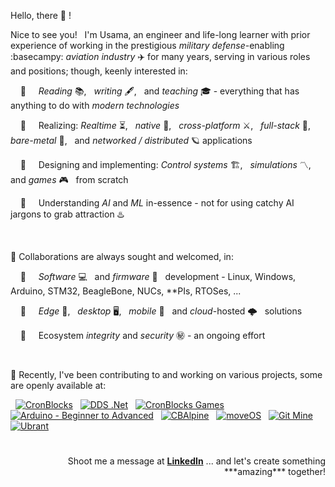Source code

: Hello, there 👋 !

Nice to see you! &nbsp; I'm Usama, an engineer and life-long learner with prior experience of working in the prestigious *military defense*-enabling :basecampy: *aviation industry* ✈️ for many years, serving in various roles and positions; though, keenly interested in:

&nbsp; &nbsp; 👀 &nbsp; &nbsp; *Reading* 📚, &nbsp; *writing* 🖋️, &nbsp; and *teaching* 🎓 - everything that has anything to do with *modern technologies*

&nbsp; &nbsp; 👀 &nbsp; &nbsp; Realizing: *Realtime* ⏳, &nbsp; *native* 🐡, &nbsp; *cross-platform* ⚔️, &nbsp; *full-stack* 🧮, &nbsp; *bare-metal* 🤘, &nbsp; and *networked / distributed* 🪐 applications

&nbsp; &nbsp; 👀 &nbsp; &nbsp; Designing and implementing: *Control systems* 🏗️, &nbsp; *simulations* 〽️, &nbsp; and *games* 🎮 &nbsp; from scratch

&nbsp; &nbsp; 👀 &nbsp; &nbsp; Understanding *AI* and *ML* in-essence - not for using catchy AI jargons to grab attraction ♨️


&nbsp;

💞️ Collaborations are always sought and welcomed, in:

&nbsp; &nbsp; 👀 &nbsp; &nbsp; *Software* 💻 &nbsp; and *firmware* 🚀 &nbsp; development - Linux, Windows, Arduino, STM32, BeagleBone, NUCs, \*\*PIs, RTOSes, ...

&nbsp; &nbsp; 👀 &nbsp; &nbsp; *Edge* 🎼, &nbsp; *desktop* 🖥️, &nbsp; *mobile* 📱 &nbsp; and *cloud*-hosted 🌩️ &nbsp; solutions

&nbsp; &nbsp; 👀 &nbsp; &nbsp; Ecosystem *integrity* and *security* ㊙️ - an ongoing effort


&nbsp;

💞️ Recently, I've been contributing to and working on various projects, some are openly available at:

<p align="left">
  
&nbsp; <a href="https://github.com/cronblocks"><img src="https://avatars.githubusercontent.com/u/86520771?s=32&v=4" alt="CronBlocks" /></a>
&nbsp; <a href="https://github.com/dds-dotnet"><img src="https://avatars.githubusercontent.com/u/125957062?s=32&v=4" alt="DDS .Net" /></a>
&nbsp; <a href="https://github.com/cronblocks-games"><img src="https://avatars.githubusercontent.com/u/148332804?s=32&v=4" alt="CronBlocks Games" /></a>
&nbsp; <a href="https://github.com/arduino-ba"><img src="https://avatars.githubusercontent.com/u/121078777?s=32&v=4" alt="Arduino - Beginner to Advanced" /></a>
&nbsp; <a href="https://github.com/CBAlpine"><img src="https://avatars.githubusercontent.com/u/160391788?s=32&v=4" alt="CBAlpine" /></a>
&nbsp; <a href="https://github.com/move-os"><img src="https://avatars.githubusercontent.com/u/116582302?s=32&v=4" alt="moveOS" /></a>
&nbsp; <a href="https://github.com/git-mine"><img src="https://avatars.githubusercontent.com/u/125908595?s=32&v=4" alt="Git Mine" /></a>
&nbsp; <a href="https://github.com/ubrant"><img src="https://avatars.githubusercontent.com/u/87671848?s=32&v=4" alt="Ubrant" /></a>

</p>

# 
<p align="right">Shoot me a message at <a href="https://www.linkedin.com/in/usa-m"><b>LinkedIn</b></a> ... and let's create something ***amazing*** together!</p>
===
== Task requirements ==
Search the listing for the word "working". Copy every line in which it occurs.

== Problem solution ==
Nice to see you! &nbsp; I'm Usama, an engineer and life-long learner with prior experience of working in the prestigious *military defense*-enabling :basecampy: *aviation industry* ✈️ for many years, serving in various roles and positions; though, keenly interested in:
💞️ Recently, I've been contributing to and working on various projects, some are openly available at:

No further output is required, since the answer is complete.